Galathir 9 Oct 2025 9:13 UTC
1 point
0
This is a letter I’m thinking about sending to my MP (hence the UK specific things). I would be interested in other peoples take on the problem.

The UK government’s creation of the AI Safety Institute as well its ambition to ‘turbocharge’ AI presents a challenge. To unlock the immense promise of AI without causing dangerous AI arms races, we need to establish international coordination, codes of conduct and cooperative frameworks appropriate for AI. This will require the UK leading on an international stage, having tried things out on a local level.
Why these safety measures around the development of AI have not been established already, is an open problem that I have not seen studied. My current hypothesis might be that discussion and policy around AI and the future is dominated by lesswrong style rationalism and neorealism. These philosophies suggest that building international mechanisms for cooperation on AI development is impossible and not worth trying and that things like codes of conduct for AI engineers are naive.

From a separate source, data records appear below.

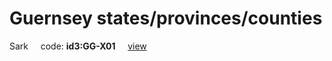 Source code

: # Guernsey states/provinces/counties
Sark&nbsp;&nbsp;&nbsp;&nbsp;&nbsp;code: **id3:GG-X01**&nbsp;&nbsp;&nbsp;&nbsp;&nbsp;[view](../export/geojson/medium/id3/gg/x01.geojson)&nbsp;&nbsp;&nbsp;&nbsp;&nbsp;


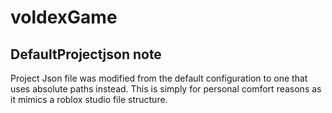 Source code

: # voldexGame

## DefaultProjectjson note
Project Json file was modified from the default configuration to one that uses absolute paths instead. This is simply for personal comfort reasons as it mimics a roblox studio file structure.
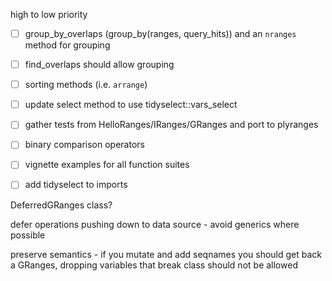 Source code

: high to low priority

- [ ] group_by_overlaps (group_by(ranges, query_hits)) and an `nranges` method for grouping
- [ ] find_overlaps should allow grouping
- [ ] sorting methods (i.e. `arrange`)
- [ ] update select method to use tidyselect::vars_select
- [ ] gather tests from HelloRanges/IRanges/GRanges and port to plyranges
- [ ] binary comparison operators
- [ ] vignette examples for all function suites
- [ ] add tidyselect to imports



DeferredGRanges class?

defer operations pushing down to data source -  avoid generics where possible

preserve semantics - if you mutate and add seqnames you should get back
a GRanges, dropping variables that break class should not be allowed 


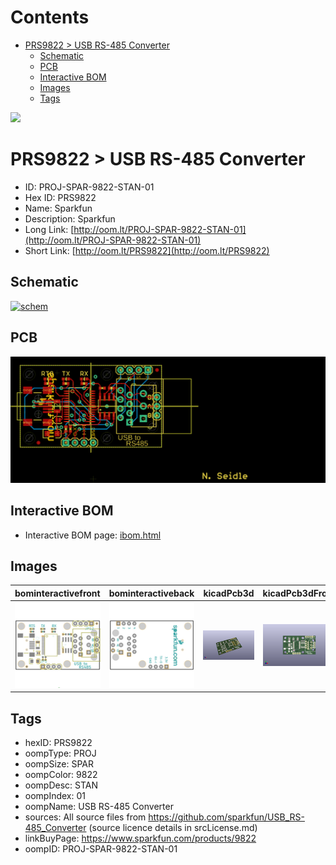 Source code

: 



Contents
========

* [PRS9822 > USB RS-485 Converter](#prs9822--usb-rs-485-converter)
	* [Schematic](#schematic)
	* [PCB](#pcb)
	* [Interactive BOM](#interactive-bom)
	* [Images](#images)
	* [Tags](#tags)
  
![][im]
# PRS9822 > USB RS-485 Converter

- ID: PROJ-SPAR-9822-STAN-01
- Hex ID: PRS9822
- Name: Sparkfun
- Description: Sparkfun
- Long Link: [http://oom.lt/PROJ-SPAR-9822-STAN-01](http://oom.lt/PROJ-SPAR-9822-STAN-01)
- Short Link: [http://oom.lt/PRS9822](http://oom.lt/PRS9822)

## Schematic
  
[![schem](eagleSchemImage.png)](eagleSchemImage.png)
## PCB
  
[![pcb](eagleImage.png)](eagleImage.png)
## Interactive BOM

- Interactive BOM page: [ibom.html](https://htmlpreview.github.io/?https://github.com/oomlout/oomlout_OOMP_projects/blob/main/PROJ-SPAR-9822-STAN-01/kicad/bom/ibom.html)

## Images
  
  

|bominteractivefront|bominteractiveback|kicadPcb3d|kicadPcb3dFront|kicadPcb3dBack|eagleImage|eagleSchemImage|
| :---: | :---: | :---: | :---: | :---: | :---: | :---: |
|[![bominteractivefront](bomFront_140.png)](bomFront.png)|[![bominteractiveback](bomBack_140.png)](bomBack.png)|[![kicadPcb3d](kicadPcb3d_140.png)](kicadPcb3d.png)|[![kicadPcb3dFront](kicadPcb3dFront_140.png)](kicadPcb3dFront.png)|[![kicadPcb3dBack](kicadPcb3dBack_140.png)](kicadPcb3dBack.png)|[![eagleImage](eagleImage_140.png)](eagleImage.png)|[![eagleSchemImage](eagleSchemImage_140.png)](eagleSchemImage.png)|

## Tags

- hexID: PRS9822
- oompType: PROJ
- oompSize: SPAR
- oompColor: 9822
- oompDesc: STAN
- oompIndex: 01
- oompName: USB RS-485 Converter
- sources: All source files from https://github.com/sparkfun/USB_RS-485_Converter (source licence details in srcLicense.md)
- linkBuyPage: https://www.sparkfun.com/products/9822
- oompID: PROJ-SPAR-9822-STAN-01



[im]: kicadPcb3d_450.png
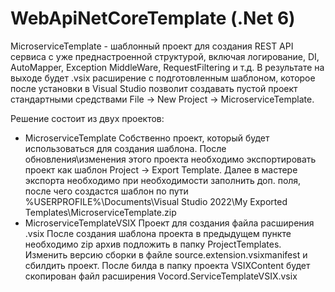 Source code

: # WebApiNetCoreTemplate (.Net 6)

MicroserviceTemplate - шаблонный проект для создания REST API сервиса с уже преднастроенной структурой,
включая логирование, DI, AutoMapper, Exception MiddleWare, RequestFiltering и т.д.
В результате на выходе будет .vsix расширение с подготовленным шаблоном,
которое после установки в Visual Studio позволит создавать пустой проект стандартными
средствами File -> New Project -> MicroserviceTemplate.

Решение состоит из двух проектов:
- MicroserviceTemplate
Собственно проект, который будет использоваться для создания шаблона. После обновления\изменения этого
проекта необходимо экспортировать проект как шаблон Project -> Export Template.
Далее в мастере экспорта необходимо при необходимости заполнить доп. поля, после чего создастся шаблон по пути 
%USERPROFILE%\Documents\Visual Studio 2022\My Exported Templates\MicroserviceTemplate.zip
- MicroserviceTemplateVSIX
Проект для создания файла расширения .vsix
После создания шаблона проекта в предыдущем пункте необходимо zip архив подложить в папку ProjectTemplates.
Изменить версию сборки в файле source.extension.vsixmanifest и сбилдить проект.
После билда в папку проекта VSIXContent будет скопирован файл расширения Vocord.ServiceTemplateVSIX.vsix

If there is a domination, it might be due to a founder effect as rationalism and philosophers like Nick Bostrom have been influential in the creation of the field of AI safety and AI based existential risk. They look at AI from an economically rational point of view. Rationalists also control the large online forum for discussing AI safety and policy, lesswrong and I’m not aware of others.
If there is a domination by cynical rationalism it is a problem for two reasons.
The first is that it has not been talked about or researched, so we don’t know the scope of the problem. The negative impact it has had on the AI safety progress or policy. It might have caused the lack of progress in UN or other international coordination on AI safety.

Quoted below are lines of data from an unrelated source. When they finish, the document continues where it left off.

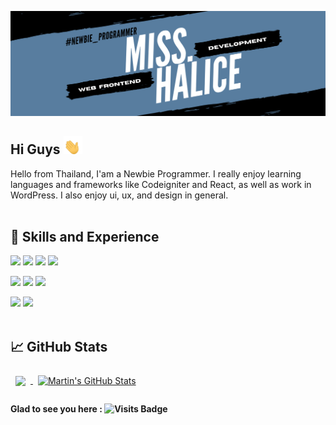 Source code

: ![](https://github.com/MidnightCore/MidnightCore/blob/master/Cordale.png)
## Hi Guys <img src="https://github.com/MidnightCore/MidnightCore/blob/master/waving-hand-joypixels.gif" width="30px">


Hello from Thailand, I'am a Newbie Programmer. 
I really enjoy learning languages and frameworks like Codeigniter and React, as well as work in WordPress. I also enjoy ui, ux, and design in general.
<br>
<br>
## 🎨 Skills and Experience
![](https://img.shields.io/badge/Code-HTML-informational?style=flat&logo=Html5&logoColor=white&color=FF00A6)
![](https://img.shields.io/badge/Code-JavaScript-informational?style=flat&logo=JavaScript&logoColor=white&color=FF00A6)
![](https://img.shields.io/badge/Code-PHP-informational?style=flat&logo=Php&logoColor=white&color=FF00A6)
![](https://img.shields.io/badge/Code-PYTHON-informational?style=flat&logo=Python&logoColor=white&color=FF00A6)

![](https://img.shields.io/badge/Style-CSS-informational?style=flat&logo=css3&logoColor=white&color=FFD000)
![](https://img.shields.io/badge/Style-Bootstrap-informational?style=flat&logo=Bootstrap&logoColor=white&color=FFD000)
![](https://img.shields.io/badge/Style-MaterializeCSS-informational?style=flat&logo=Material-UI&logoColor=white&color=FFD000)

![](https://img.shields.io/badge/Tools-Photoshop-informational?style=flat&logo=Adobe-Photoshop&logoColor=white&color=4AB197)
![](https://img.shields.io/badge/Tools-GitHub-informational?style=flat&logo=GitHub&logoColor=white&color=4AB197)
<br>
<br>

## &#x1f4c8; GitHub Stats
<a href="https://github.com/MidnightCore">
  <img align="center" style="margin:0.5rem" src="https://github-readme-stats.vercel.app/api/top-langs/?username=MidnightCore&hide=html,css&title_color=ffffff&text_color=c9cacc&icon_color=4AB197&bg_color=1A2B34" />
</a>
<a href="https://github.com/MidnightCore">
  <img align="center" style="margin:0.5rem" src="https://github-readme-stats.vercel.app/api?username=MidnightCore&show_icons=true&line_height=27&count_private=true&title_color=ffffff&text_color=c9cacc&icon_color=4AB097&bg_color=1A2B34" alt="Martin's GitHub Stats" />
</a>

#### Glad to see you here :  ![Visits Badge](https://badges.pufler.dev/visits/MidnightCore/MidnightCore)
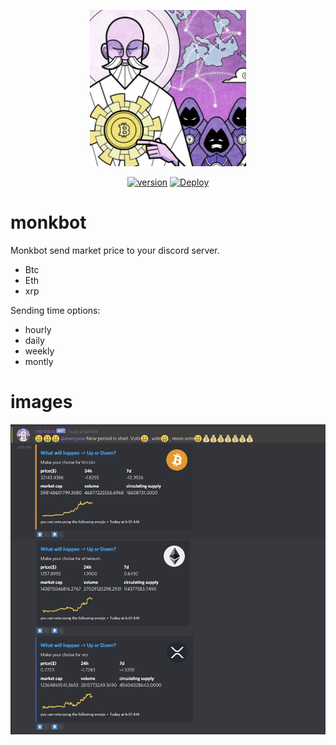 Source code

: <p align="center"><img src="https://github.com/cemkiy/monkbot/blob/main/satoshi.jpg?size=128" width="250"></p>
<p align="center">
  <a href=""><img src="https://img.shields.io/badge/version-1.0.0-green.svg" alt="version"></a>
  <a href="https://heroku.com/deploy"><img src="https://www.herokucdn.com/deploy/button.svg" alt="Deploy"></a>
</p>

# monkbot

Monkbot send market price to your discord server.

- Btc
- Eth
- xrp

Sending time options:

- hourly
- daily
- weekly
- montly

# images

![messages](https://github.com/cemkiy/monkbot/blob/main/message.JPG)
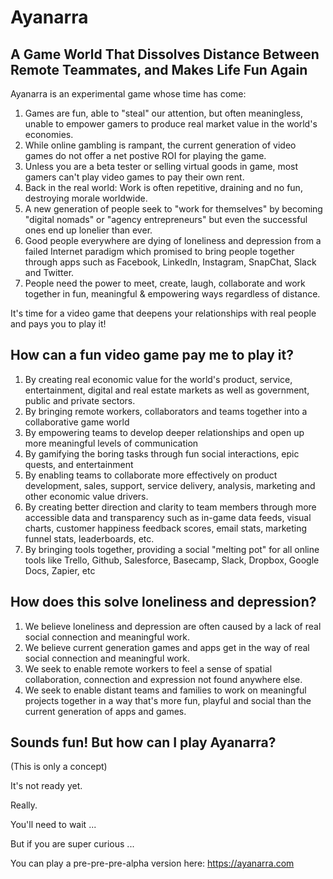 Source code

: # Ayanarra

## A Game World That Dissolves Distance Between Remote Teammates, and Makes Life Fun Again

Ayanarra is an experimental game whose time has come:

1. Games are fun, able to "steal" our attention, but often meaningless, unable to empower gamers to produce real market value in the world's economies.
2. While online gambling is rampant, the current generation of video games do not offer a net postive ROI for playing the game.
3. Unless you are a beta tester or selling virtual goods in game, most gamers can't play video games to pay their own rent.
4. Back in the real world: Work is often repetitive, draining and no fun, destroying morale worldwide.
5. A new generation of people seek to "work for themselves" by becoming "digital nomads" or "agency entrepreneurs" but even the successful ones end up lonelier than ever.
6. Good people everywhere are dying of loneliness and depression from a failed Internet paradigm which promised to bring people together through apps such as Facebook, LinkedIn, Instagram, SnapChat, Slack and Twitter.
7. People need the power to meet, create, laugh, collaborate and work together in fun, meaningful & empowering ways regardless of distance.

It's time for a video game that deepens your relationships with real people and pays you to play it!

## How can a fun video game pay me to play it?

1. By creating real economic value for the world's product, service, entertainment, digital and real estate markets as well as government, public and private sectors.
2. By bringing remote workers, collaborators and teams together into a collaborative game world
3. By empowering teams to develop deeper relationships and open up more meaningful levels of communication
4. By gamifying the boring tasks through fun social interactions, epic quests, and entertainment
5. By enabling teams to collaborate more effectively on product development, sales, support, service delivery, analysis, marketing and other economic value drivers.
6. By creating better direction and clarity to team members through more accessible data and transparency such as in-game data feeds, visual charts, customer happiness feedback scores, email stats, marketing funnel stats, leaderboards, etc.
7. By bringing tools together, providing a social "melting pot" for all online tools like Trello, Github, Salesforce, Basecamp, Slack, Dropbox, Google Docs, Zapier, etc

## How does this solve loneliness and depression?

1. We believe loneliness and depression are often caused by a lack of real social connection and meaningful work. 
2. We believe current generation games and apps get in the way of real social connection and meaningful work.
3. We seek to enable remote workers to feel a sense of spatial collaboration, connection and expression not found anywhere else.
4. We seek to enable distant teams and families to work on meaningful projects together in a way that's more fun, playful and social than the current generation of apps and games.

## Sounds fun! But how can I play Ayanarra?

(This is only a concept)

It's not ready yet.

Really.

You'll need to wait ...

But if you are super curious ...

You can play a pre-pre-pre-alpha version here:
https://ayanarra.com 

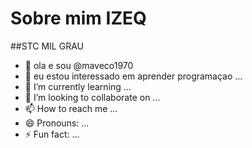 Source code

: # Sobre mim **IZEQ**
##STC MIL GRAU




- 👋 ola e sou  @maveco1970
- 👀 eu estou interessado em aprender programaçao ...
- 🌱 I’m currently learning ...
- 💞️ I’m looking to collaborate on ...
- 📫 How to reach me ...
- 😄 Pronouns: ...
- ⚡ Fun fact: ...

<!---
maveco1970/maveco1970 is a ✨ special ✨ repository because its `README.md` (this file) appears on your GitHub profile.
You can click the Preview link to take a look at your changes.
--->
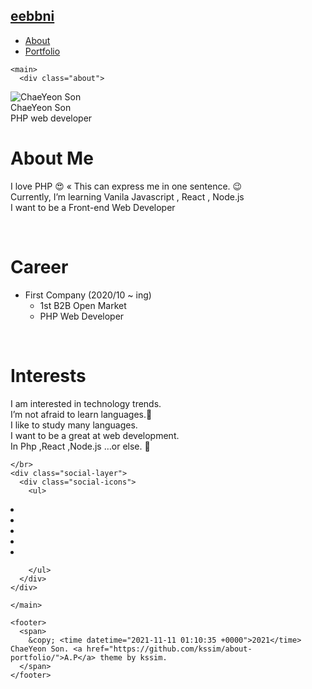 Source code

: 

<!DOCTYPE html>
<html lang="en">

  <head>
  <meta charset="UTF-8">
  <meta name="viewport" content="width=device-width, initial-scale=1.0">

  <title>parksiwoong</title>

  <!-- CSS -->
  <link rel="stylesheet" href="/assets/css/main.css">
  <link rel="stylesheet" href="https://fonts.googleapis.com/css?family=Libre+Baskerville:400,400i,700">
  
  <!-- Font Awesome -->
  <link rel="stylesheet" type="text/css" href="/assets/css/fontawesome-all.min.css">

  <!-- Favicon -->
  <link rel="icon" type="image/png" sizes="16x16" href="/parksiwoong.PNG">

  <!-- Google Analytics -->
  

</head>


  <body>
    <nav class="nav">
      <div class="nav-container">
        <a href="/">
          <h2 class="nav-title">eebbni</h2>
        </a>
        <ul>
          <li><a href="/">About</a></li>
          <li><a href="/portfolio/">Portfolio</a></li>
        </ul>
    </div>
  </nav>

    <main>
      <div class="about">
  <div class="profile">
    <img class="selfie" alt="ChaeYeon Son" src="assets/img/zepeto.jpg" />
    <div class="info">
      <div class="title">ChaeYeon Son</div>
      <div class="description">PHP web developer</div>
    </div>
  </div>

  <div class="content">
    <h1 id="about-me">About Me</h1>
<p>I love PHP 😍 « This can express me in one sentence. 😉<br />
Currently, I’m learning Vanila Javascript , React , Node.js <br />
I want to be a Front-end Web Developer</p>

<p><br /></p>

<h1 id="career">Career</h1>
<ul>
  <li>First Company (2020/10 ~ ing)
    <ul>
      <li>1st B2B Open Market</li>
      <li>PHP Web Developer</li>
    </ul>
  </li>
</ul>

<p><br /></p>

<h1 id="interests">Interests</h1>
<p>I am interested in technology trends.<br />
I’m not afraid to learn languages.🤭<br />
I like to study many languages.<br />
I want to be a great at web development.<br />
In Php ,React ,Node.js …or else. 🧐</p>

    </br>
    <div class="social-layer">
      <div class="social-icons">
        <ul>
          
<li>
  <a href="mailto:engeliss72@gmail.com" title="email">
    <span class="fa-stack fa-lg">
      <i class="fa fa-circle fa-stack-2x"></i>
      <i class="fa fa-envelope fa-stack-1x fa-inverse"></i>
    </span>
  </a>
</li>









<li>
  <a href="https://www.facebook.com/Test" title="Follow On Facebook">
    <span class="fa-stack fa-lg">
      <i class="fa fa-circle fa-stack-2x"></i>
      <i class="fab fa-facebook fa-stack-1x fa-inverse"></i>
    </span>
  </a>
</li>





<li>
  <a href="https://github.com/eebbni" title="Follow On GitHub">
    <span class="fa-stack fa-lg">
      <i class="fa fa-circle fa-stack-2x"></i>
      <i class="fab fa-github fa-stack-1x fa-inverse"></i>
    </span>
  </a>
</li>









<li>
  <a href="https://www.linkedin.com/in/kssim/" title="Follow On LinkedIn">
    <span class="fa-stack fa-lg">
      <i class="fa fa-circle fa-stack-2x"></i>
      <i class="fab fa-linkedin fa-stack-1x fa-inverse"></i>
    </span>
  </a>
</li>

















<li>
  <a href="https://twitter.com/Test" title="Follow On Twitter" class="type">
    <span class="fa-stack fa-lg">
      <i class="fa fa-circle fa-stack-2x"></i>
      <i class="fab fa-twitter fa-stack-1x fa-inverse"></i>
    </span>
  </a>
</li>








        </ul>
      </div>
    </div>
  </div>
</div>

    </main>

    <footer>
      <span>
        &copy; <time datetime="2021-11-11 01:10:35 +0000">2021</time> ChaeYeon Son. <a href="https://github.com/kssim/about-portfolio/">A.P</a> theme by kssim.
      </span>
    </footer>
  </body>
</html>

Secondly it can lead to problems if humans (and presumably AI) adopt the cynical view point. Historically it was this cynical philosophy that led to arms races in nuclear weapons and made the world less safe due to the security dilemma. The security dilemma is where states are trapped to make things less secure because there is supposed anarchy on the international level. Applying this to AI means a potentially dangerous AI arms race as there will not be time to build in the necessary safeguards into AI.

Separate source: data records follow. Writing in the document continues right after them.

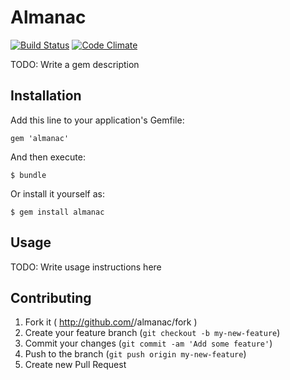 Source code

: # Almanac

[![Build Status](https://travis-ci.org/Aupajo/sinatra-gcal.svg)](https://travis-ci.org/Aupajo/sinatra-gcal)
[![Code Climate](https://codeclimate.com/github/Aupajo/sinatra-gcal.png)](https://codeclimate.com/github/Aupajo/sinatra-gcal)

TODO: Write a gem description

## Installation

Add this line to your application's Gemfile:

    gem 'almanac'

And then execute:

    $ bundle

Or install it yourself as:

    $ gem install almanac

## Usage

TODO: Write usage instructions here

## Contributing

1. Fork it ( http://github.com/<my-github-username>/almanac/fork )
2. Create your feature branch (`git checkout -b my-new-feature`)
3. Commit your changes (`git commit -am 'Add some feature'`)
4. Push to the branch (`git push origin my-new-feature`)
5. Create new Pull Request
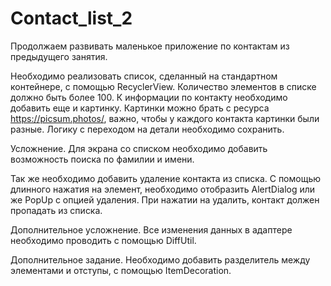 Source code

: # Contact_list_2

Продолжаем развивать маленькое приложение по контактам из предыдущего занятия.

Необходимо реализовать список, сделанный на стандартном контейнере, с помощью RecyclerView. Количество элементов в списке должно быть более 100. К информации по контакту необходимо добавить еще и картинку. Картинки можно брать с ресурса https://picsum.photos/, важно, чтобы у каждого контакта картинки были разные. Логику с переходом на детали необходимо сохранить.

Усложнение.
Для экрана со списком необходимо добавить возможность поиска по фамилии и имени. 

Так же необходимо добавить удаление контакта из списка. С помощью длинного нажатия на элемент, необходимо отобразить AlertDialog или же PopUp с опцией удаления. При нажатии на удалить, контакт должен пропадать из списка. 

Дополнительное усложнение.
Все изменения данных в адаптере необходимо проводить с помощью DiffUtil.

Дополнительное задание.
Необходимо добавить разделитель между элементами и отступы, с помощью ItemDecoration.
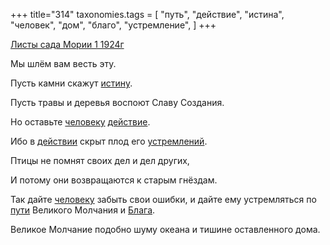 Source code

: +++
title="314"
taxonomies.tags = [
 "путь",
 "действие",
 "истина",
 "человек",
 "дом",
 "благо",
 "устремление",
]
+++

[Листы сада Мории 1 1924г](/agni/1924)

Мы шлём вам весть эту.   

Пусть камни скажут [истину](/tags/истина).   

Пусть травы и деревья воспоют Славу Создания.   

Но оставьте [человеку](/tags/человек) [действие](/tags/действие).   

Ибо в [действии](/tags/действие) скрыт плод его [устремлений](/tags/устремление).   

Птицы не помнят своих дел и дел других,   

И потому они возвращаются к старым гнёздам.   

Так дайте [человеку](/tags/человек) забыть свои ошибки, и дайте ему устремляться по [пути](/tags/путь) Великого Молчания и [Блага](/tags/благо).   

Великое Молчание подобно шуму океана и тишине оставленного дома.   

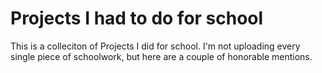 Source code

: # Projects I had to do for school

This is a colleciton of Projects I did for school. I'm not uploading every single piece of schoolwork, but here are a couple of honorable mentions.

The lack of trust and lack of trust in the ability to build trust is corrosive to life and intelligence.
So what can be done? To start with this argument suggests researching the AI safety community and seeing how broad it is philosophically. This can then feed into the next step. If this study finds a narrow philosophical base, broadening the research directions might be the way to go. Perhaps by funding people doing traditional PhDs, or with research bodies like ARIA. They would then research codes of conduct for engineers and attempt to embed and test values and philosophies inside AI. The philosophies might Include care-based philosophies, deontology and virtue based.

So instead of just the field of AI alignment, where there is the hanging question of who to align the AI with, there could be movement towards trying different philosophies embedded in design and seeing which ones work best for humanity empirically. If actors see that each other are working towards non-cynically rational AI in a way that is not cynically rational, then the pressure to speed up the arms race becomes less.

Testing different philosophies in the real world could be achieved by doing user centred design of regulatory mandated tests for broadly deployed AI. The tests would have to be passed before the AI could be released. For example the AI agents could be simulated in an environment with humans and how the goals given to them interacted with simulated humans goals could be observed. Then the AI trained to pass this test would interact with a diverse set of humans to get feedback on how well the test makes the AI useful and non-harmful. This approach to test design could be tried out on a national or local level, before rolling out internationally.

The UK has shown an ambition to lead the way on AI safety and policy. This could be a way for the UK government to realise that ambition.